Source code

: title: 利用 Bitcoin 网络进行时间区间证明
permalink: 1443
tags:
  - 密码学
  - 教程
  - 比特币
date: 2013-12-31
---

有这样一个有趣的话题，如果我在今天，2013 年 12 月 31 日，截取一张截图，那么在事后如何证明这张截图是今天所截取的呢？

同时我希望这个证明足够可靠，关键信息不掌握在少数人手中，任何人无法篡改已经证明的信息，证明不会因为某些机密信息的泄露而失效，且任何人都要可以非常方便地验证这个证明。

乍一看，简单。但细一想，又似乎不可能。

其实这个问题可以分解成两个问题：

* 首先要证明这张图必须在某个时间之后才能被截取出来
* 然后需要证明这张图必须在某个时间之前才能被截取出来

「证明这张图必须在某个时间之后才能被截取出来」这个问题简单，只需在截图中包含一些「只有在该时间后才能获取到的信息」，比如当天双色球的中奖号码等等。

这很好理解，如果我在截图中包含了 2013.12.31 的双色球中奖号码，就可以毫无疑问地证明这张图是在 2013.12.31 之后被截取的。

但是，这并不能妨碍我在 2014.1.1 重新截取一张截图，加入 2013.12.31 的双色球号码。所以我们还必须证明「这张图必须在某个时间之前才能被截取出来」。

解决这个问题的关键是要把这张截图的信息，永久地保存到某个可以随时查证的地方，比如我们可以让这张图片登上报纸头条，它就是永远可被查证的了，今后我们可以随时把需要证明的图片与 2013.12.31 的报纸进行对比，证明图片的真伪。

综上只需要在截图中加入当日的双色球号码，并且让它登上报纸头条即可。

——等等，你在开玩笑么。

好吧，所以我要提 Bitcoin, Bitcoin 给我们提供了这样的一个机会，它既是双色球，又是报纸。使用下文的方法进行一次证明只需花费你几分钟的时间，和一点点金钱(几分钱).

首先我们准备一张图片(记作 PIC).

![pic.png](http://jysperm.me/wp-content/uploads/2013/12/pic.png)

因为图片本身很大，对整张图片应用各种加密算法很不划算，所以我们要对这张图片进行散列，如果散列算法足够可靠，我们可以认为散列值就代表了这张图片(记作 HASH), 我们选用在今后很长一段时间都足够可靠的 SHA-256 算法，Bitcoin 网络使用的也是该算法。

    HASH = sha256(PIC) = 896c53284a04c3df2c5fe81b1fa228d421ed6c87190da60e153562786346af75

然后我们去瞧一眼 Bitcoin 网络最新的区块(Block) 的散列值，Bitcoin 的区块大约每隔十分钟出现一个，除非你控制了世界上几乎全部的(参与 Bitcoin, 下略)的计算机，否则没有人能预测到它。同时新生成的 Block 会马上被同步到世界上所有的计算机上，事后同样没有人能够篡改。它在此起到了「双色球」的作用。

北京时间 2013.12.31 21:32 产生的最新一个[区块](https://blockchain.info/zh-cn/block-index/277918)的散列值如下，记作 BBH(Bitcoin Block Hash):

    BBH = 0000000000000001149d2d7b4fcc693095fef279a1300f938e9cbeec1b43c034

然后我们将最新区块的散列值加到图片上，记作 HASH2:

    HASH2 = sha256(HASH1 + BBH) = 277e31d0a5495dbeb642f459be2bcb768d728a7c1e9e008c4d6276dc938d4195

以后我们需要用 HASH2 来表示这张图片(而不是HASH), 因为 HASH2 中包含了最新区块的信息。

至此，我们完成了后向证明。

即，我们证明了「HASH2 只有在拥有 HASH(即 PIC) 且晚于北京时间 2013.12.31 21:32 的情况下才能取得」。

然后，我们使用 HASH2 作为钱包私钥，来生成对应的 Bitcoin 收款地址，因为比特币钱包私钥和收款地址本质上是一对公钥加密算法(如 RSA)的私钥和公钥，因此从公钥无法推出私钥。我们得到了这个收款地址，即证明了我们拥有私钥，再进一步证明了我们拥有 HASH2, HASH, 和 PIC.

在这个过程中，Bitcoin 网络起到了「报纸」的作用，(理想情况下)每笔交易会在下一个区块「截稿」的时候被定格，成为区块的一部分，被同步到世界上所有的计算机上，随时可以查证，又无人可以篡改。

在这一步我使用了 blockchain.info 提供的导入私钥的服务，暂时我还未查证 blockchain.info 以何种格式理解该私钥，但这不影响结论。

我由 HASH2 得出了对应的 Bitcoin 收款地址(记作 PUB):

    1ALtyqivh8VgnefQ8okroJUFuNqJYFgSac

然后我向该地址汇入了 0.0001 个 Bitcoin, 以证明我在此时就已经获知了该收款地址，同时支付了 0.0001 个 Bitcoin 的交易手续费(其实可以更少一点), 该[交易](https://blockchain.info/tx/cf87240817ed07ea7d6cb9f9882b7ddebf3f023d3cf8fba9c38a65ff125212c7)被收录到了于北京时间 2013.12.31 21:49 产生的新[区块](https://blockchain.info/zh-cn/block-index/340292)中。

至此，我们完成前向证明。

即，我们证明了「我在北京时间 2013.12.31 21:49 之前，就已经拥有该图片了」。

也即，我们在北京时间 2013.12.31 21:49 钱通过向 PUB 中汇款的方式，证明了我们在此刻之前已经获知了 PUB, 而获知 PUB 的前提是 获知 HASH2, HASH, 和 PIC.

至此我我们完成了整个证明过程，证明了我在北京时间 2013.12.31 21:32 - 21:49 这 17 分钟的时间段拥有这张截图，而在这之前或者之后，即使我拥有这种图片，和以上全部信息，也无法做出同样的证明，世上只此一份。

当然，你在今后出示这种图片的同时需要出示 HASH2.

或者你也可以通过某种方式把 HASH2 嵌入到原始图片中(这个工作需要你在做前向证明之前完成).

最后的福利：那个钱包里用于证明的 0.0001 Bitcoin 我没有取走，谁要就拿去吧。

____

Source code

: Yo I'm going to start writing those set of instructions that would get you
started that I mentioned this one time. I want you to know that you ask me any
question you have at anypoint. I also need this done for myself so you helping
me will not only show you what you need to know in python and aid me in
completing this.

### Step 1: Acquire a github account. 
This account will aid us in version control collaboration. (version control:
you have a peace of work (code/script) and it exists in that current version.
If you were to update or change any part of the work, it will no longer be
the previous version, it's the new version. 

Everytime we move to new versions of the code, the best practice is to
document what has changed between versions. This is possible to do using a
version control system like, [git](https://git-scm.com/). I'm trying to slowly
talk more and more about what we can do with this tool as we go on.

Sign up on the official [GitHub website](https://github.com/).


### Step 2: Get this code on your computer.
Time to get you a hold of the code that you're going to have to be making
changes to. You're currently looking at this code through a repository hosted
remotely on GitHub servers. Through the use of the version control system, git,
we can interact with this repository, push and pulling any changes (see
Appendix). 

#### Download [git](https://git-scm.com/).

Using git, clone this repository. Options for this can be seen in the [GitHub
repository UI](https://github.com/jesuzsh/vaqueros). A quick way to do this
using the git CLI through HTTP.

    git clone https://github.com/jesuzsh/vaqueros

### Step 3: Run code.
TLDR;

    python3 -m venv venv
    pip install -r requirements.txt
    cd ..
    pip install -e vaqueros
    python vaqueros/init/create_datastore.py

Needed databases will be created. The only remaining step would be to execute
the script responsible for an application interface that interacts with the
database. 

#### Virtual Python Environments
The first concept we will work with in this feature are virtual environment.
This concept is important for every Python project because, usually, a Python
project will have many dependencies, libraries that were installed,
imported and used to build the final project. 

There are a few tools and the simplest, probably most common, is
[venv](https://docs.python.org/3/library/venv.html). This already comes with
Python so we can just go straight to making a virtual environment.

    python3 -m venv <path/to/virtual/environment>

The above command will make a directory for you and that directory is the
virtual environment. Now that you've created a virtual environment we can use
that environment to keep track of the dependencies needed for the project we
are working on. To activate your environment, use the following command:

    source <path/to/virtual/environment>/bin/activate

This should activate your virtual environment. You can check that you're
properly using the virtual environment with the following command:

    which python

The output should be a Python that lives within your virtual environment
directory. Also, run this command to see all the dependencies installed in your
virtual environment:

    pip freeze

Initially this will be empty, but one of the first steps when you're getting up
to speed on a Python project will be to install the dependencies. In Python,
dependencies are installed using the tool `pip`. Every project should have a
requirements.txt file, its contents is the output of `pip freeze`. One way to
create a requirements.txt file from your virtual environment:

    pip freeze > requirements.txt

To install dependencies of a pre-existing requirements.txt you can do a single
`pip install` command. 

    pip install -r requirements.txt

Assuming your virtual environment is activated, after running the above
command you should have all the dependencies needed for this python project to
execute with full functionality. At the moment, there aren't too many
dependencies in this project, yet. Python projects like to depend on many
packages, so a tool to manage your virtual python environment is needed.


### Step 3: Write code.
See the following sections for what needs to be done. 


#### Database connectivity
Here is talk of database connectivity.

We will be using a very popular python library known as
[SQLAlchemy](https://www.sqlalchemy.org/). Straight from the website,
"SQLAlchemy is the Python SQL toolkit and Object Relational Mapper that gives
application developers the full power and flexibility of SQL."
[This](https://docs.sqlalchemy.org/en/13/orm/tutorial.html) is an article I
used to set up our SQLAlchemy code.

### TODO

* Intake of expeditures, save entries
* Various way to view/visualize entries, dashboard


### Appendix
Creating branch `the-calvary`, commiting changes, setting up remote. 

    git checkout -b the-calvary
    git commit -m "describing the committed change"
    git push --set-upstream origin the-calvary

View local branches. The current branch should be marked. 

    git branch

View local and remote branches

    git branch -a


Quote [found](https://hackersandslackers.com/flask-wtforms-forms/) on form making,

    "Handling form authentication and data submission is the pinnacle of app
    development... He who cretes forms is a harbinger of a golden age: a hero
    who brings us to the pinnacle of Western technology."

____

→ ASSIGNED TASK
Which lines of the records above contain the word "system"? Report each one.

→ ANSWER TO THE PROBLEM
version control system like, [git](https://git-scm.com/). I'm trying to slowly
remotely on GitHub servers. Through the use of the version control system, git,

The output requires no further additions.